Вуйо обшаривает его и говорит:
— Мертвый он, пусти его… Пистолета у него нет, гранаты тоже, какой-то голяк, одна винтовка. Возьми еще эту.
— Откуда у тебя?
— Из дому. Две мне, две тебе. Больше нет.
Я вешаю винтовки на плечи, надо идти, а не могу — что-то забыл, что-то важное и отвратительное. Слышу, как Вуйо отстегивает у часового подсумки, и вспоминаю, но нагнуться не могу. Прошу Вуйо выдернуть у него из груди нож. Он вытаскивает его и протягивает мне. Я сую его в ножны, и в этот миг на седловине лает собака, за караулкой зарычали другие. Мы пускаемся со всех ног к ущелью. Лай усиливается, становится гуще. Добираемся до развилки, лай следует за нами. В ушах шумит кровь, перед глазами стоит сплошная пелена, в голове — ни мысли, только ноги служат отлично, давно с такой быстротой и легкостью не передвигались, хотя уж очень горят.
Поднимаемся к шоссе и останавливаемся послушать, нет ли кого? Вуйо окидывает меня взглядом и озадаченно спрашивает:
— А где твои ботинки?
— В самом деле где? — И я смотрю на свои ноги.
— Ты их там оставил, — вспоминает Вуйо. — Ладно, вот, примерь-ка, — u протягивает мне немецкие ботинки.
— Думал выгадать, да не пришлось. Но ничего, хоть винтовки получше выберем.
— Само собой. И бог себе бороду первый отращивал.
IV
После неоднократных обещаний, откладываемых и забываемых, в конце концов нам разрешили устроить засаду на шоссе. Дали и пулеметчика — Ата-туркестанца в помощь и проводника Ираклиса, чтоб выбрал место. Смотрим с раннего утра, как он рысит у дороги, что спускается с плоскогорья в край озер. Такое впечатление, что местности он не знает.
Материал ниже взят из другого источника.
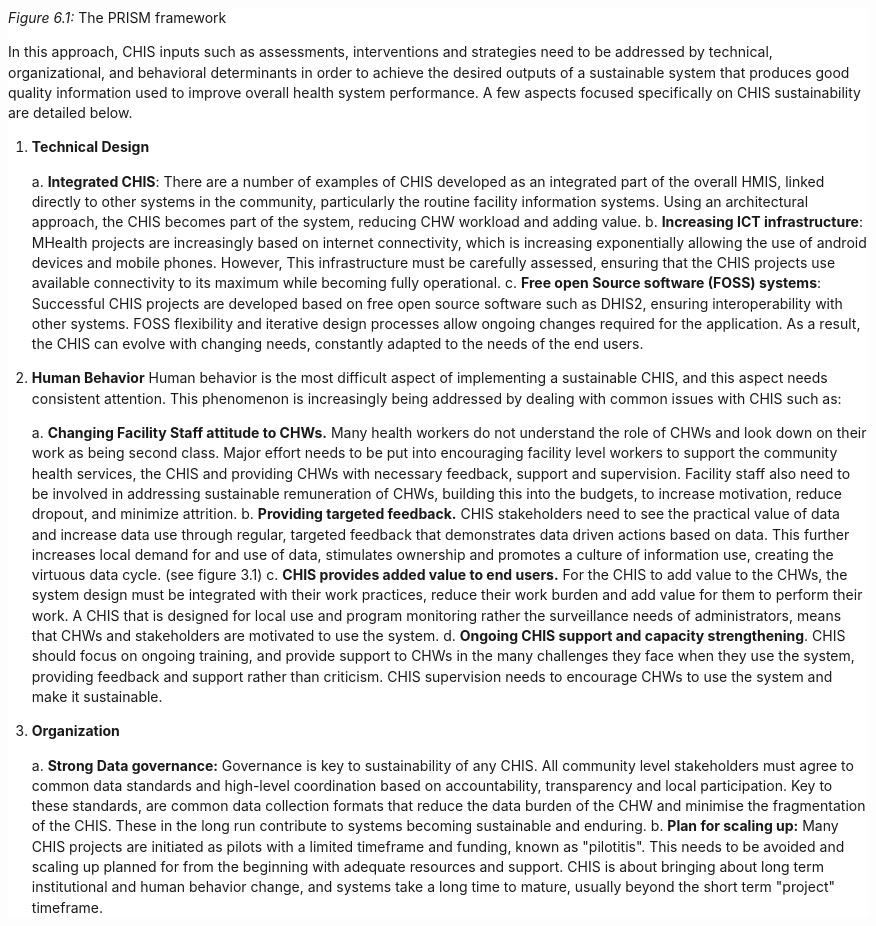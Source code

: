 *Figure 6.1:* The PRISM framework

In this approach, CHIS inputs such as assessments, interventions and strategies need to be addressed by technical, organizational, and behavioral determinants in order to achieve the desired outputs of a sustainable system that produces good quality information used to improve overall health system performance. A few aspects focused specifically on CHIS sustainability are detailed below.

1. **Technical Design**

	a. **Integrated CHIS**: There are a number of examples of CHIS developed as an integrated part of the overall HMIS, linked directly to other systems in the community, particularly the routine facility information systems. Using an architectural approach, the CHIS becomes part of the system, reducing CHW workload and adding value.
	b. **Increasing ICT infrastructure**: MHealth projects are increasingly based on internet connectivity, which is increasing exponentially allowing the use of android devices and mobile phones. However, This infrastructure must be carefully assessed, ensuring that the CHIS projects use available connectivity to its maximum while becoming fully operational.
	c. **Free open Source software (FOSS) systems**: Successful CHIS projects are developed based on free open source software such as DHIS2, ensuring interoperability with other systems. FOSS flexibility and iterative design processes allow ongoing changes required for the application. As a result, the CHIS can evolve with changing needs, constantly adapted to the needs of the end users.
2. **Human Behavior**
    Human behavior is the most difficult aspect of implementing a sustainable CHIS, and this aspect needs consistent attention. This phenomenon is increasingly being addressed by dealing with common issues with CHIS such as:

	a. **Changing Facility Staff attitude to CHWs.** Many health workers do not understand the role of CHWs and look down on their work as being second class. Major effort needs to be put into encouraging facility level workers to support the community health services, the CHIS and providing CHWs with necessary feedback, support and supervision. Facility staff also need to be involved in addressing sustainable remuneration of CHWs, building this into the budgets, to increase motivation, reduce dropout, and minimize attrition.
	b. **Providing targeted feedback.** CHIS stakeholders need to see the practical value of data and increase data use through regular, targeted feedback that demonstrates data driven actions based on data. This further increases local demand for and use of data, stimulates ownership and promotes a culture of information use, creating the virtuous data cycle. (see figure 3.1)
	c. **CHIS provides added value to end users.** For the CHIS to add value to the CHWs, the system design must be integrated with their work practices, reduce their work burden and add value for them to perform their work. A CHIS that is designed for local use and program monitoring rather the surveillance needs of administrators, means that CHWs and stakeholders are motivated to use the system.
	d. **Ongoing CHIS support and capacity strengthening**. CHIS should focus on ongoing training, and provide support to CHWs in the many challenges they face when they use the system, providing feedback and support rather than criticism. CHIS supervision needs to encourage CHWs to use the system and make it sustainable.
3. **Organization**

	a. **Strong Data governance:** Governance is key to sustainability of any CHIS. All community level stakeholders must agree to common data standards and high-level coordination based on accountability, transparency and local participation. Key to these standards, are common data collection formats that reduce the data burden of the CHW and minimise the fragmentation of the CHIS. These in the long run contribute to systems becoming sustainable and enduring.
	b. **Plan for scaling up:** Many CHIS projects are initiated as pilots with a limited timeframe and funding, known as "pilotitis". This needs to be avoided and scaling up planned for from the beginning with adequate resources and support. CHIS is about bringing about long term institutional and human behavior change, and systems take a long time to mature, usually beyond the short term "project" timeframe.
Да и откуда ему знать, когда он безвылазно сидит при штабе. Это один из тех типов, что разрастаются при начальстве, как кила на дереве. Сначала появляются в виде закупщиков, заготовителей, послушников, мальчишек на побегушках, привратников, потом становятся мажордомами, подхалимами, дворецкими, церемониймейстерами, с серыми незапоминающимися лицами, они поклонами и лестью, словно кислотой, разъедают души людей и нередко хорошего коммуниста превращают в чванливого чинушу и самодура. Они повсюду процветают и будут процветать, пока существует власть и насилие. Когда я смотрю на Ираклиса, меня грызет червь сомнения, не выискивает ли он нечто другое, а не то, зачем послан? Улыбка не сходит с его губ, и мне сдается, что, если я не брошу в ответ на его улыбку что-то жесткое, я его соучастник.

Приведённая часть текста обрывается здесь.